▽

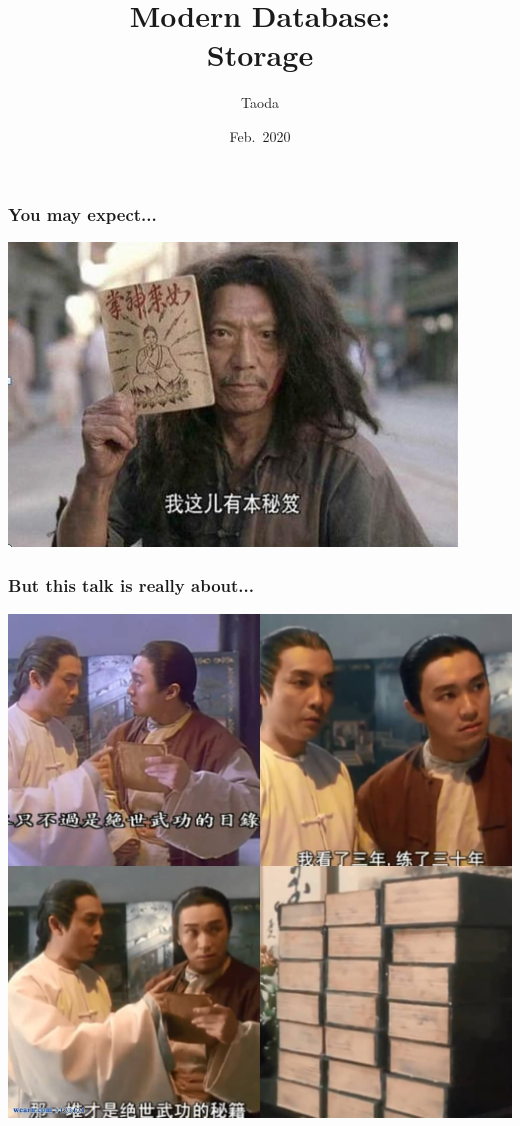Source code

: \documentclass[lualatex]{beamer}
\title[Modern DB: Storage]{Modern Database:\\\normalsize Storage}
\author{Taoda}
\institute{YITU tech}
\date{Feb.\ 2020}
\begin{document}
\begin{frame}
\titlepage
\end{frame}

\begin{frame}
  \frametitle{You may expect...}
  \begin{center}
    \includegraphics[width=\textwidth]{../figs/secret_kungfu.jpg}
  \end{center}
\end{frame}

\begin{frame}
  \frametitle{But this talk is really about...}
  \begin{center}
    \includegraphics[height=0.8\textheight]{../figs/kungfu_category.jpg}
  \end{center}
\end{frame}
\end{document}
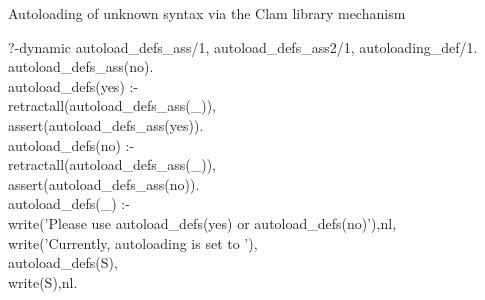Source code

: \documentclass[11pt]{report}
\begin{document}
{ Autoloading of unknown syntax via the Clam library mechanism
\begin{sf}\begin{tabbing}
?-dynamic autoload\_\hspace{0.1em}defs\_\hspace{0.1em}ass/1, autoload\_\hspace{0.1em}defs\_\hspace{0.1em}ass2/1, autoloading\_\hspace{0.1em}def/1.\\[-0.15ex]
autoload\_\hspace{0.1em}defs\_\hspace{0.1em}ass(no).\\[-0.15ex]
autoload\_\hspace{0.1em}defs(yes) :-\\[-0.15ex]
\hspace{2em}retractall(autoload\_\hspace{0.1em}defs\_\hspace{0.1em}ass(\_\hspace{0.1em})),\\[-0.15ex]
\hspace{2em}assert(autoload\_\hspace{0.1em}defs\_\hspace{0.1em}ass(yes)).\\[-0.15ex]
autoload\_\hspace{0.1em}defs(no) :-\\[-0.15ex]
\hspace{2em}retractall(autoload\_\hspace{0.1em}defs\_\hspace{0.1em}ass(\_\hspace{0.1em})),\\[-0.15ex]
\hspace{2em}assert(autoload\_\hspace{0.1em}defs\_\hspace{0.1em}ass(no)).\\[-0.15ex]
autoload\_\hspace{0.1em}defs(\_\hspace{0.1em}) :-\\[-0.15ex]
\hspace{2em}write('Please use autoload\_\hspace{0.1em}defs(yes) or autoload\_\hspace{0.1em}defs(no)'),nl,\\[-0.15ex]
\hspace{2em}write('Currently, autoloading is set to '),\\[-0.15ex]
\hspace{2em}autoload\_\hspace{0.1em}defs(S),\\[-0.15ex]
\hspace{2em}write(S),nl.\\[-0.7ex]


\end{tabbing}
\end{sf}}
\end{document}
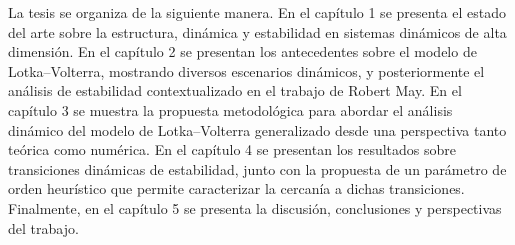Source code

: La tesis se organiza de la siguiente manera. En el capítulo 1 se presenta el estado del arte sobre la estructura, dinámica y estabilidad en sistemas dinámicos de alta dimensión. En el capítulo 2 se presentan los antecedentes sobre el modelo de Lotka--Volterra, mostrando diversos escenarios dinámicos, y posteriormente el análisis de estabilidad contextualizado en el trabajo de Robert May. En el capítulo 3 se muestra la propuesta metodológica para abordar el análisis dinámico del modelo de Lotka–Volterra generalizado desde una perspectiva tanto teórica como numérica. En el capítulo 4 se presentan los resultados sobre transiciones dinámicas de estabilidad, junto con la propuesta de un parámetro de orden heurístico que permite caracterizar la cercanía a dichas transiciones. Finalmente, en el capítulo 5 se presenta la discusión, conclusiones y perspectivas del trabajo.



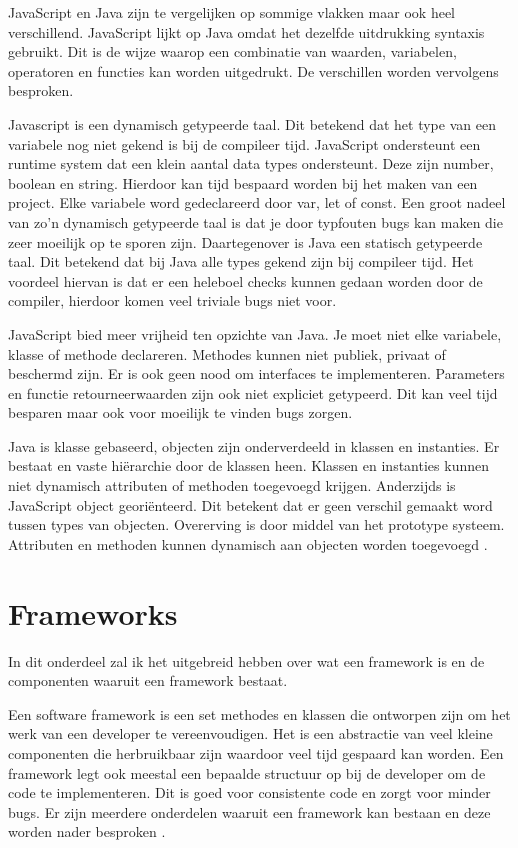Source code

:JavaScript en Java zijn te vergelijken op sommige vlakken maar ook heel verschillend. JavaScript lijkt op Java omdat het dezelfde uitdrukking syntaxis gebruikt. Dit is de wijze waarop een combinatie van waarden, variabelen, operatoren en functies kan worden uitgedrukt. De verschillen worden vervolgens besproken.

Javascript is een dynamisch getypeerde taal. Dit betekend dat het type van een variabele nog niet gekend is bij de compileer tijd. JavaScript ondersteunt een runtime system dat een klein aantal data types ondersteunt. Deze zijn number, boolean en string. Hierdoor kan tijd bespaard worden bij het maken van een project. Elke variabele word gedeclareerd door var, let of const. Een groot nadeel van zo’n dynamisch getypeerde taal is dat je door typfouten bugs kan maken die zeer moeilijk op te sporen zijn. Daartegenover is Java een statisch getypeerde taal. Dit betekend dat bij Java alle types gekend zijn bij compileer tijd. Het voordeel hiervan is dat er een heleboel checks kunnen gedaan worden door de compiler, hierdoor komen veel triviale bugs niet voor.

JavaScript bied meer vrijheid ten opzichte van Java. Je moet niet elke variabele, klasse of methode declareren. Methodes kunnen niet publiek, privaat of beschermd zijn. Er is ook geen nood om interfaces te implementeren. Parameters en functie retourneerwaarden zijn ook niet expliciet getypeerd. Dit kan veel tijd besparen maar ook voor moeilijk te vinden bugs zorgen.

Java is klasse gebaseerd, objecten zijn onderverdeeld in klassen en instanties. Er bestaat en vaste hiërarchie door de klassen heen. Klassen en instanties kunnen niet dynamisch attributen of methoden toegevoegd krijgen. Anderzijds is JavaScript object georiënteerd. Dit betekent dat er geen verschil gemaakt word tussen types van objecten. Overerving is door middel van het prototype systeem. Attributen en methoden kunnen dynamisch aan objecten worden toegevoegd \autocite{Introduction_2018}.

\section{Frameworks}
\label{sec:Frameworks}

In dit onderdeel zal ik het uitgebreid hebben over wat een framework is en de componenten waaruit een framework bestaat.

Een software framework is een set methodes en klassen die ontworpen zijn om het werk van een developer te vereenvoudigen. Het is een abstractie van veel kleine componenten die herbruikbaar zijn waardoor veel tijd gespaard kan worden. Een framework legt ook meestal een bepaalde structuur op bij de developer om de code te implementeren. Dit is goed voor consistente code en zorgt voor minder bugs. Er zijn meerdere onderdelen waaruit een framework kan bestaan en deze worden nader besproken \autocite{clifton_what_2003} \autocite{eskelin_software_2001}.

△

● **Your objective**
The result should be every line that contains "includegraphics", copied from the entries.

● **Problem solution**
    \includegraphics[width=\textwidth]{../figs/secret_kungfu.jpg}
    \includegraphics[height=0.8\textheight]{../figs/kungfu_category.jpg}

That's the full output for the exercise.